• [TASK INSTRUCTIONS] For each record that follows, give it back exactly, with no pictures included.
<<<<
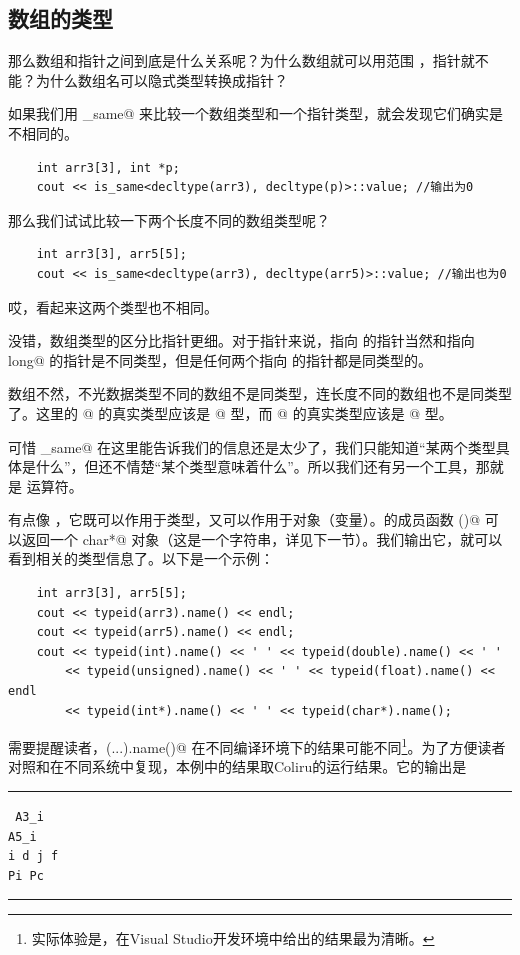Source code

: \subsection*{数组的类型}
那么数组和指针之间到底是什么关系呢？为什么数组就可以用范围 \lstinline@for@，指针就不能？为什么数组名可以隐式类型转换成指针？\par
如果我们用 \lstinline@is_same@ 来比较一个数组类型和一个指针类型，就会发现它们确实是不相同的。
\begin{lstlisting}
    int arr3[3], int *p;
    cout << is_same<decltype(arr3), decltype(p)>::value; //输出为0
\end{lstlisting}
那么我们试试比较一下两个长度不同的数组类型呢？
\begin{lstlisting}
    int arr3[3], arr5[5];
    cout << is_same<decltype(arr3), decltype(arr5)>::value; //输出也为0
\end{lstlisting}
哎，看起来这两个类型也不相同。\par
没错，数组类型的区分比指针更细。对于指针来说，指向 \lstinline@int@ 的指针当然和指向 \lstinline@long long@ 的指针是不同类型，但是任何两个指向 \lstinline@int@ 的指针都是同类型的。\par
数组不然，不光数据类型不同的数组不是同类型，连长度不同的数组也不是同类型了。这里的 @ 的真实类型应该是 \lstinline@int[3]@ 型，而 @ 的真实类型应该是 \lstinline@int[5]@ 型。\par
可惜 \lstinline@is_same@ 在这里能告诉我们的信息还是太少了，我们只能知道``某两个类型具体是什么''，但还不情楚``某个类型意味着什么''。所以我们还有另一个工具，那就是 \lstinline@typeid@ 运算符。\par
\lstinline@typeid@ 有点像 \lstinline@sizeof@，它既可以作用于类型，又可以作用于对象（变量）。\lstinline@typeid@ 的成员函数 \lstinline@name()@ 可以返回一个 \lstinline@const char*@ 对象（这是一个字符串，详见下一节）。我们输出它，就可以看到相关的类型信息了。以下是一个示例：
\begin{lstlisting}
    int arr3[3], arr5[5];
    cout << typeid(arr3).name() << endl;
    cout << typeid(arr5).name() << endl;
    cout << typeid(int).name() << ' ' << typeid(double).name() << ' '
        << typeid(unsigned).name() << ' ' << typeid(float).name() << endl
        << typeid(int*).name() << ' ' << typeid(char*).name();
\end{lstlisting}
需要提醒读者，\lstinline@typeid(...).name()@ 在不同编译环境下的结果可能不同\footnote{实际体验是，在Visual Studio开发环境中给出的结果最为清晰。}。为了方便读者对照和在不同系统中复现，本例中的结果取Coliru的运行结果。它的输出是\\\noindent\rule{\linewidth}{.2pt}\texttt{
A3\_i\\
A5\_i\\
i d j f\\
Pi Pc
}\\\noindent\rule{\linewidth}{.2pt}\par
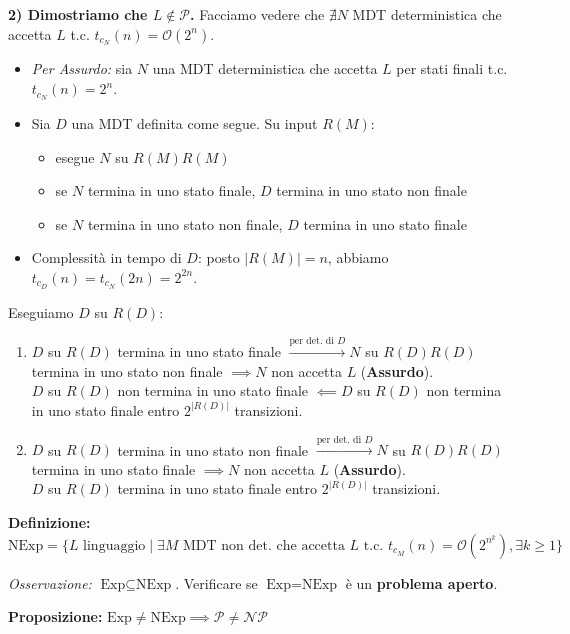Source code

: \textbf{2) Dimostriamo che $L \notin \mathcal{P}$.} 
Facciamo vedere che $\nexists N$ MDT deterministica che accetta $L$ t.c. $t_{c_N}(n) = \mathcal{O}(2^n)$.
\begin{itemize}
    \item \textit{Per Assurdo:} sia $N$ una MDT deterministica che accetta $L$ per stati finali t.c. $t_{c_N}(n) = 2^n$.
    \item Sia $D$ una MDT definita come segue. Su input $R(M)$:
    \begin{itemize}
        \item esegue $N$ su $R(M)R(M)$
        \item se $N$ termina in uno stato finale, $D$ termina in uno stato non finale
        \item se $N$ termina in uno stato non finale, $D$ termina in uno stato finale
    \end{itemize}
    \item Complessità in tempo di $D$: posto $|R(M)| = n$, abbiamo $t_{c_D}(n) = t_{c_N}(2n) = 2^{2n}$.
\end{itemize}
Eseguiamo $D$ su $R(D)$:
\begin{enumerate}
    \item $D$ su $R(D)$ termina in uno stato finale $\xrightarrow{\text{per det. di } D} N$ su $R(D)R(D)$ termina in uno stato non finale $\implies N$ non accetta $L$ (\textbf{Assurdo}).\\
    $D$ su $R(D)$ non termina in uno stato finale $\impliedby D$ su $R(D)$ non termina in uno stato finale entro $2^{|R(D)|}$ transizioni.
    
    \item $D$ su $R(D)$ termina in uno stato non finale $\xrightarrow{\text{per det. di } D} N$ su $R(D)R(D)$ termina in uno stato finale $\implies N$ non accetta $L$ (\textbf{Assurdo}).\\
    $D$ su $R(D)$ termina in uno stato finale entro $2^{|R(D)|}$ transizioni.
\end{enumerate}

\vspace{0.6cm}
\textbf{Definizione:} 
$$ \text{NExp} = \{ L \text{ linguaggio} \mid \exists M \text{ MDT non det. che accetta } L \text{ t.c. } t_{c_M}(n) = \mathcal{O}(2^{n^k}), \exists k \ge 1 \} $$

\textit{Osservazione:} $\text{Exp} \subseteq \text{NExp}$. Verificare se $\text{Exp} = \text{NExp}$ è un \textbf{problema aperto}.

\vspace{0.4cm}
\textbf{Proposizione:} $\text{Exp} \neq \text{NExp} \implies \mathcal{P} \neq \mathcal{NP}$

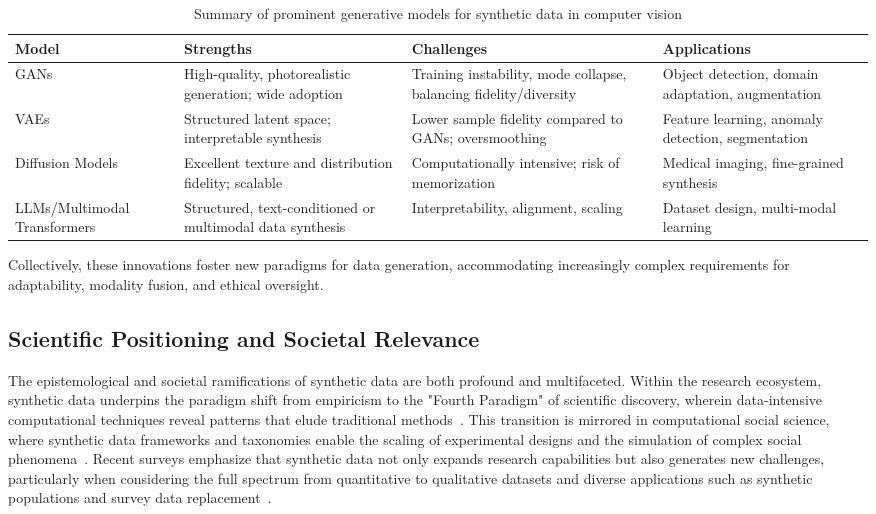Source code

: \documentclass[sigconf]{acmart}
\begin{document}
\begin{table*}[htbp]
\centering
\caption{Summary of prominent generative models for synthetic data in computer vision}
\label{tab:gen_model_summary}
\begin{adjustbox}{max width=\textwidth}
\begin{tabular}{llll}
\toprule
\textbf{Model} & \textbf{Strengths} & \textbf{Challenges} & \textbf{Applications} \\
\midrule
GANs & High-quality, photorealistic generation; wide adoption & Training instability, mode collapse, balancing fidelity/diversity & Object detection, domain adaptation, augmentation \\
VAEs & Structured latent space; interpretable synthesis & Lower sample fidelity compared to GANs; oversmoothing & Feature learning, anomaly detection, segmentation \\
Diffusion Models & Excellent texture and distribution fidelity; scalable & Computationally intensive; risk of memorization & Medical imaging, fine-grained synthesis \\
LLMs/Multimodal Transformers & Structured, text-conditioned or multimodal data synthesis & Interpretability, alignment, scaling & Dataset design, multi-modal learning \\
\bottomrule
\end{tabular}
\end{adjustbox}
\end{table*}

Collectively, these innovations foster new paradigms for data generation, accommodating increasingly complex requirements for adaptability, modality fusion, and ethical oversight.

\subsection{Scientific Positioning and Societal Relevance}

The epistemological and societal ramifications of synthetic data are both profound and multifaceted. Within the research ecosystem, synthetic data underpins the paradigm shift from empiricism to the "Fourth Paradigm" of scientific discovery, wherein data-intensive computational techniques reveal patterns that elude traditional methods~\cite{ref13,ref14,ref33,ref87}. This transition is mirrored in computational social science, where synthetic data frameworks and taxonomies enable the scaling of experimental designs and the simulation of complex social phenomena~\cite{ref14,ref22,ref87}. Recent surveys emphasize that synthetic data not only expands research capabilities but also generates new challenges, particularly when considering the full spectrum from quantitative to qualitative datasets and diverse applications such as synthetic populations and survey data replacement~\cite{ref87}.
\end{document}
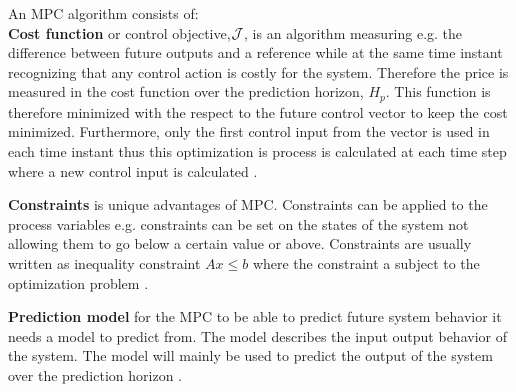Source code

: An MPC algorithm consists of:
\\ 
\textbf{Cost function} or control objective,$\CMcal{J}$, is an algorithm measuring e.g. the difference between future outputs and a reference while at the same time instant recognizing that any control action is costly for the system. Therefore the price is measured in the cost function over the prediction horizon, $H_p$. This function is therefore minimized with the respect to the future control vector to keep the cost minimized. Furthermore, only the first control input from the vector is used in each time instant thus this optimization is process is calculated at each time step where a new control input is calculated \cite{mpc_control_lecture_notes}.

\textbf{Constraints} is unique advantages of MPC. Constraints can be applied to the process variables e.g. constraints can be set on the states of the system not allowing them to go below a certain value or above. Constraints are usually written as inequality constraint $Ax\leq b$ where the constraint a subject to the optimization problem \cite{mpc_control_lecture_notes}.   

\textbf{Prediction model} for the MPC to be able to predict future system behavior it needs a model to predict from. The model describes the input output behavior of the system. The model will mainly be used to predict the output of the system over the prediction horizon \cite{mpc_control_lecture_notes}.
>>>>
• [REPLY]
Source code

: \subsection*{数组的类型}
那么数组和指针之间到底是什么关系呢？为什么数组就可以用范围 \lstinline@for@，指针就不能？为什么数组名可以隐式类型转换成指针？\par
如果我们用 \lstinline@is_same@ 来比较一个数组类型和一个指针类型，就会发现它们确实是不相同的。
\begin{lstlisting}
    int arr3[3], int *p;
    cout << is_same<decltype(arr3), decltype(p)>::value; //输出为0
\end{lstlisting}
那么我们试试比较一下两个长度不同的数组类型呢？
\begin{lstlisting}
    int arr3[3], arr5[5];
    cout << is_same<decltype(arr3), decltype(arr5)>::value; //输出也为0
\end{lstlisting}
哎，看起来这两个类型也不相同。\par
没错，数组类型的区分比指针更细。对于指针来说，指向 \lstinline@int@ 的指针当然和指向 \lstinline@long long@ 的指针是不同类型，但是任何两个指向 \lstinline@int@ 的指针都是同类型的。\par
数组不然，不光数据类型不同的数组不是同类型，连长度不同的数组也不是同类型了。这里的 @ 的真实类型应该是 \lstinline@int[3]@ 型，而 @ 的真实类型应该是 \lstinline@int[5]@ 型。\par
可惜 \lstinline@is_same@ 在这里能告诉我们的信息还是太少了，我们只能知道``某两个类型具体是什么''，但还不情楚``某个类型意味着什么''。所以我们还有另一个工具，那就是 \lstinline@typeid@ 运算符。\par
\lstinline@typeid@ 有点像 \lstinline@sizeof@，它既可以作用于类型，又可以作用于对象（变量）。\lstinline@typeid@ 的成员函数 \lstinline@name()@ 可以返回一个 \lstinline@const char*@ 对象（这是一个字符串，详见下一节）。我们输出它，就可以看到相关的类型信息了。以下是一个示例：
\begin{lstlisting}
    int arr3[3], arr5[5];
    cout << typeid(arr3).name() << endl;
    cout << typeid(arr5).name() << endl;
    cout << typeid(int).name() << ' ' << typeid(double).name() << ' '
        << typeid(unsigned).name() << ' ' << typeid(float).name() << endl
        << typeid(int*).name() << ' ' << typeid(char*).name();
\end{lstlisting}
需要提醒读者，\lstinline@typeid(...).name()@ 在不同编译环境下的结果可能不同\footnote{实际体验是，在Visual Studio开发环境中给出的结果最为清晰。}。为了方便读者对照和在不同系统中复现，本例中的结果取Coliru的运行结果。它的输出是\\\noindent\rule{\linewidth}{.2pt}\texttt{
A3\_i\\
A5\_i\\
i d j f\\
Pi Pc
}\\\noindent\rule{\linewidth}{.2pt}\par
Source code

: \textbf{2) Dimostriamo che $L \notin \mathcal{P}$.} 
Facciamo vedere che $\nexists N$ MDT deterministica che accetta $L$ t.c. $t_{c_N}(n) = \mathcal{O}(2^n)$.
\begin{itemize}
    \item \textit{Per Assurdo:} sia $N$ una MDT deterministica che accetta $L$ per stati finali t.c. $t_{c_N}(n) = 2^n$.
    \item Sia $D$ una MDT definita come segue. Su input $R(M)$:
    \begin{itemize}
        \item esegue $N$ su $R(M)R(M)$
        \item se $N$ termina in uno stato finale, $D$ termina in uno stato non finale
        \item se $N$ termina in uno stato non finale, $D$ termina in uno stato finale
    \end{itemize}
    \item Complessità in tempo di $D$: posto $|R(M)| = n$, abbiamo $t_{c_D}(n) = t_{c_N}(2n) = 2^{2n}$.
\end{itemize}
Eseguiamo $D$ su $R(D)$:
\begin{enumerate}
    \item $D$ su $R(D)$ termina in uno stato finale $\xrightarrow{\text{per det. di } D} N$ su $R(D)R(D)$ termina in uno stato non finale $\implies N$ non accetta $L$ (\textbf{Assurdo}).\\
    $D$ su $R(D)$ non termina in uno stato finale $\impliedby D$ su $R(D)$ non termina in uno stato finale entro $2^{|R(D)|}$ transizioni.
    
    \item $D$ su $R(D)$ termina in uno stato non finale $\xrightarrow{\text{per det. di } D} N$ su $R(D)R(D)$ termina in uno stato finale $\implies N$ non accetta $L$ (\textbf{Assurdo}).\\
    $D$ su $R(D)$ termina in uno stato finale entro $2^{|R(D)|}$ transizioni.
\end{enumerate}

\vspace{0.6cm}
\textbf{Definizione:} 
$$ \text{NExp} = \{ L \text{ linguaggio} \mid \exists M \text{ MDT non det. che accetta } L \text{ t.c. } t_{c_M}(n) = \mathcal{O}(2^{n^k}), \exists k \ge 1 \} $$

\textit{Osservazione:} $\text{Exp} \subseteq \text{NExp}$. Verificare se $\text{Exp} = \text{NExp}$ è un \textbf{problema aperto}.

\vspace{0.4cm}
\textbf{Proposizione:} $\text{Exp} \neq \text{NExp} \implies \mathcal{P} \neq \mathcal{NP}$

Source code

: \documentclass[sigconf]{acmart}
\begin{document}
\begin{table*}[htbp]
\centering
\caption{Summary of prominent generative models for synthetic data in computer vision}
\label{tab:gen_model_summary}
\begin{adjustbox}{max width=\textwidth}
\begin{tabular}{llll}
\toprule
\textbf{Model} & \textbf{Strengths} & \textbf{Challenges} & \textbf{Applications} \\
\midrule
GANs & High-quality, photorealistic generation; wide adoption & Training instability, mode collapse, balancing fidelity/diversity & Object detection, domain adaptation, augmentation \\
VAEs & Structured latent space; interpretable synthesis & Lower sample fidelity compared to GANs; oversmoothing & Feature learning, anomaly detection, segmentation \\
Diffusion Models & Excellent texture and distribution fidelity; scalable & Computationally intensive; risk of memorization & Medical imaging, fine-grained synthesis \\
LLMs/Multimodal Transformers & Structured, text-conditioned or multimodal data synthesis & Interpretability, alignment, scaling & Dataset design, multi-modal learning \\
\bottomrule
\end{tabular}
\end{adjustbox}
\end{table*}

Collectively, these innovations foster new paradigms for data generation, accommodating increasingly complex requirements for adaptability, modality fusion, and ethical oversight.

\subsection{Scientific Positioning and Societal Relevance}

The epistemological and societal ramifications of synthetic data are both profound and multifaceted. Within the research ecosystem, synthetic data underpins the paradigm shift from empiricism to the "Fourth Paradigm" of scientific discovery, wherein data-intensive computational techniques reveal patterns that elude traditional methods~\cite{ref13,ref14,ref33,ref87}. This transition is mirrored in computational social science, where synthetic data frameworks and taxonomies enable the scaling of experimental designs and the simulation of complex social phenomena~\cite{ref14,ref22,ref87}. Recent surveys emphasize that synthetic data not only expands research capabilities but also generates new challenges, particularly when considering the full spectrum from quantitative to qualitative datasets and diverse applications such as synthetic populations and survey data replacement~\cite{ref87}.
\end{document}
Source code

: An MPC algorithm consists of:
\\ 
\textbf{Cost function} or control objective,$\CMcal{J}$, is an algorithm measuring e.g. the difference between future outputs and a reference while at the same time instant recognizing that any control action is costly for the system. Therefore the price is measured in the cost function over the prediction horizon, $H_p$. This function is therefore minimized with the respect to the future control vector to keep the cost minimized. Furthermore, only the first control input from the vector is used in each time instant thus this optimization is process is calculated at each time step where a new control input is calculated \cite{mpc_control_lecture_notes}.

\textbf{Constraints} is unique advantages of MPC. Constraints can be applied to the process variables e.g. constraints can be set on the states of the system not allowing them to go below a certain value or above. Constraints are usually written as inequality constraint $Ax\leq b$ where the constraint a subject to the optimization problem \cite{mpc_control_lecture_notes}.   

\textbf{Prediction model} for the MPC to be able to predict future system behavior it needs a model to predict from. The model describes the input output behavior of the system. The model will mainly be used to predict the output of the system over the prediction horizon \cite{mpc_control_lecture_notes}.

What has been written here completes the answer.